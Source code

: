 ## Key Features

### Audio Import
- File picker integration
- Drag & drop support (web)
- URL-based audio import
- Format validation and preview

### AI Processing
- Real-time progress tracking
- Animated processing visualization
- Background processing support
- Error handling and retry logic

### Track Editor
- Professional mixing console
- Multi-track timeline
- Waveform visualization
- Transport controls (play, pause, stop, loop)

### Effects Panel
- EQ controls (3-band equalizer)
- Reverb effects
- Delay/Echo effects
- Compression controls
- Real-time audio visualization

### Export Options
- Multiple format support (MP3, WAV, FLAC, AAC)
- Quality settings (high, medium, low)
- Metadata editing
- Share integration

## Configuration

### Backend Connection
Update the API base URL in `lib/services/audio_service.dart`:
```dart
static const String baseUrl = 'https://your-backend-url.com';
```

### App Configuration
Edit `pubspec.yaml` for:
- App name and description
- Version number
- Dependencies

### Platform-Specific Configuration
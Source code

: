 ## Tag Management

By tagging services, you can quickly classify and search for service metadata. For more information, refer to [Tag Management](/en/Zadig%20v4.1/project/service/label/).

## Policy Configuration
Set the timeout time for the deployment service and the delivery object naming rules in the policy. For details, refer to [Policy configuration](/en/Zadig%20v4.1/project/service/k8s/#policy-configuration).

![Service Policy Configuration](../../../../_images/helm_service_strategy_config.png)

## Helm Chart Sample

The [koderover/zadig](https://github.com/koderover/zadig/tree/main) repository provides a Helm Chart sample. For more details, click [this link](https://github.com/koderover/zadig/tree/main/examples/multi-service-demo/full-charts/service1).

------------------------------------

• _WHAT THE EXERCISE ASKS_: Would you transcribe the records above exactly, leaving nothing out?

• _SOLUTION TO THE EXERCISE_:
Source code

: ## Key Features

### Audio Import
- File picker integration
- Drag & drop support (web)
- URL-based audio import
- Format validation and preview

### AI Processing
- Real-time progress tracking
- Animated processing visualization
- Background processing support
- Error handling and retry logic

### Track Editor
- Professional mixing console
- Multi-track timeline
- Waveform visualization
- Transport controls (play, pause, stop, loop)

### Effects Panel
- EQ controls (3-band equalizer)
- Reverb effects
- Delay/Echo effects
- Compression controls
- Real-time audio visualization

### Export Options
- Multiple format support (MP3, WAV, FLAC, AAC)
- Quality settings (high, medium, low)
- Metadata editing
- Share integration

## Configuration

### Backend Connection
Update the API base URL in `lib/services/audio_service.dart`:
```dart
static const String baseUrl = 'https://your-backend-url.com';
```

### App Configuration
Edit `pubspec.yaml` for:
- App name and description
- Version number
- Dependencies

### Platform-Specific Configuration
Source code

: ## Tag Management

By tagging services, you can quickly classify and search for service metadata. For more information, refer to [Tag Management](/en/Zadig%20v4.1/project/service/label/).

## Policy Configuration
Set the timeout time for the deployment service and the delivery object naming rules in the policy. For details, refer to [Policy configuration](/en/Zadig%20v4.1/project/service/k8s/#policy-configuration).

![Service Policy Configuration](../../../../_images/helm_service_strategy_config.png)

## Helm Chart Sample

The [koderover/zadig](https://github.com/koderover/zadig/tree/main) repository provides a Helm Chart sample. For more details, click [this link](https://github.com/koderover/zadig/tree/main/examples/multi-service-demo/full-charts/service1).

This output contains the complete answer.